> Work instruction
Without including any pictures, retype exactly the lines from the top of the records through the line containing "The second reason", that final line included.

Input for this task section start

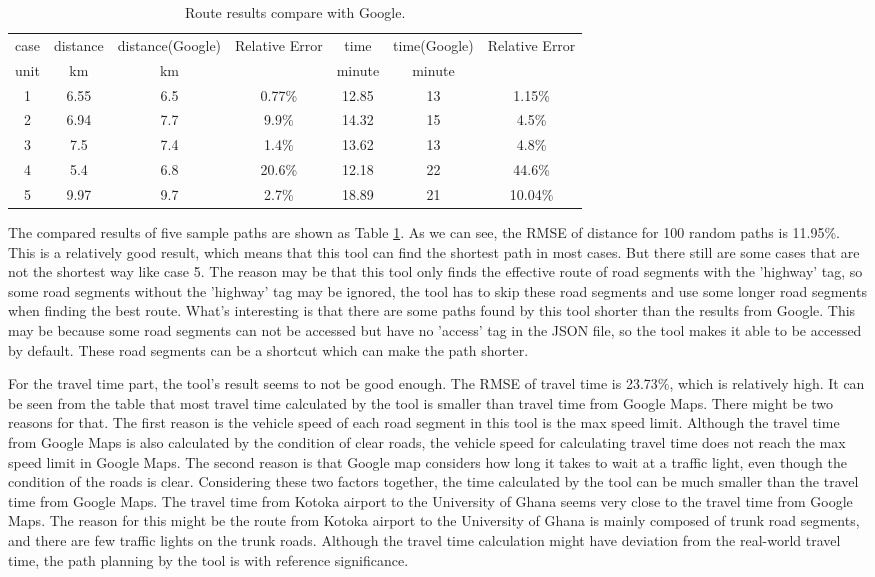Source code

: \documentclass[final-report]{report-template}
\begin{document}
\begin{table}[H]
    \centering
    \begin{tabular}{|c|c|c|c|c|c|c|}
    \hline
   case & distance & distance(Google) & Relative Error & time & time(Google) & Relative Error\\
   unit & km & km &  & minute & minute &   \\
    \hline
    1 & 6.55 & 6.5 & 0.77\% & 12.85 & 13 & 1.15\% \\
    2 & 6.94 & 7.7 & 9.9\% & 14.32 & 15 & 4.5\% \\
    3 & 7.5 & 7.4 & 1.4\% & 13.62 & 13 & 4.8\% \\
    4 & 5.4 & 6.8 & 20.6\% & 12.18 & 22 & 44.6\% \\
    5 & 9.97 & 9.7 & 2.7\% & 18.89 & 21 & 10.04\% \\
    \hline
    \end{tabular}
    \caption{\label{tab:route_results}Route results compare with Google.}
\end{table}
The compared results of five sample paths are shown as Table \ref{tab:route_results}. 
As we can see, the RMSE of distance for 100 random paths is 11.95\%. 
This is a relatively good result, which means that this tool can find the shortest path in most cases.
But there still are some cases that are not the shortest way like case 5.
The reason may be that this tool only finds the effective route of road segments with the 'highway' tag,
so some road segments without the 'highway' tag may be ignored,
the tool has to skip these road segments and use some longer road segments when finding the best route.
What's interesting is that there are some paths found by this tool shorter than the results from Google.
This may be because some road segments can not be accessed but have no 'access' tag in the JSON file, 
so the tool makes it able to be accessed by default. These road segments can be a shortcut which can make the path shorter.

For the travel time part, the tool's result seems to not be good enough.
The RMSE of travel time is 23.73\%, which is relatively high. 
It can be seen from the table that most travel time calculated by the tool is smaller than travel time from Google Maps.
There might be two reasons for that. 
The first reason is the vehicle speed of each road segment in this tool is the max speed limit. 
Although the travel time from Google Maps is also calculated by the condition of clear roads, 
the vehicle speed for calculating travel time does not reach the max speed limit in Google Maps.
The second reason is that Google map considers how long it takes to wait at a traffic light, 
even though the condition of the roads is clear.
Considering these two factors together, the time calculated by the tool can be much smaller than the travel time from Google Maps.
The travel time from Kotoka airport to the University of Ghana seems very close to the travel time from Google Maps. 
The reason for this might be the route from Kotoka airport to the University of Ghana is mainly composed of trunk road segments,
and there are few traffic lights on the trunk roads.
Although the travel time calculation might have deviation from the real-world travel time, 
the path planning by the tool is with reference significance.
\end{document}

Input for this task section end

> Exercise output
Source code

: \documentclass[final-report]{report-template}
\begin{document}
\begin{table}[H]
    \centering
    \begin{tabular}{|c|c|c|c|c|c|c|}
    \hline
   case & distance & distance(Google) & Relative Error & time & time(Google) & Relative Error\\
   unit & km & km &  & minute & minute &   \\
    \hline
    1 & 6.55 & 6.5 & 0.77\% & 12.85 & 13 & 1.15\% \\
    2 & 6.94 & 7.7 & 9.9\% & 14.32 & 15 & 4.5\% \\
    3 & 7.5 & 7.4 & 1.4\% & 13.62 & 13 & 4.8\% \\
    4 & 5.4 & 6.8 & 20.6\% & 12.18 & 22 & 44.6\% \\
    5 & 9.97 & 9.7 & 2.7\% & 18.89 & 21 & 10.04\% \\
    \hline
    \end{tabular}
    \caption{\label{tab:route_results}Route results compare with Google.}
\end{table}
The compared results of five sample paths are shown as Table \ref{tab:route_results}. 
As we can see, the RMSE of distance for 100 random paths is 11.95\%. 
This is a relatively good result, which means that this tool can find the shortest path in most cases.
But there still are some cases that are not the shortest way like case 5.
The reason may be that this tool only finds the effective route of road segments with the 'highway' tag,
so some road segments without the 'highway' tag may be ignored,
the tool has to skip these road segments and use some longer road segments when finding the best route.
What's interesting is that there are some paths found by this tool shorter than the results from Google.
This may be because some road segments can not be accessed but have no 'access' tag in the JSON file, 
so the tool makes it able to be accessed by default. These road segments can be a shortcut which can make the path shorter.

For the travel time part, the tool's result seems to not be good enough.
The RMSE of travel time is 23.73\%, which is relatively high. 
It can be seen from the table that most travel time calculated by the tool is smaller than travel time from Google Maps.
There might be two reasons for that. 
The first reason is the vehicle speed of each road segment in this tool is the max speed limit. 
Although the travel time from Google Maps is also calculated by the condition of clear roads, 
the vehicle speed for calculating travel time does not reach the max speed limit in Google Maps.
The second reason is that Google map considers how long it takes to wait at a traffic light, 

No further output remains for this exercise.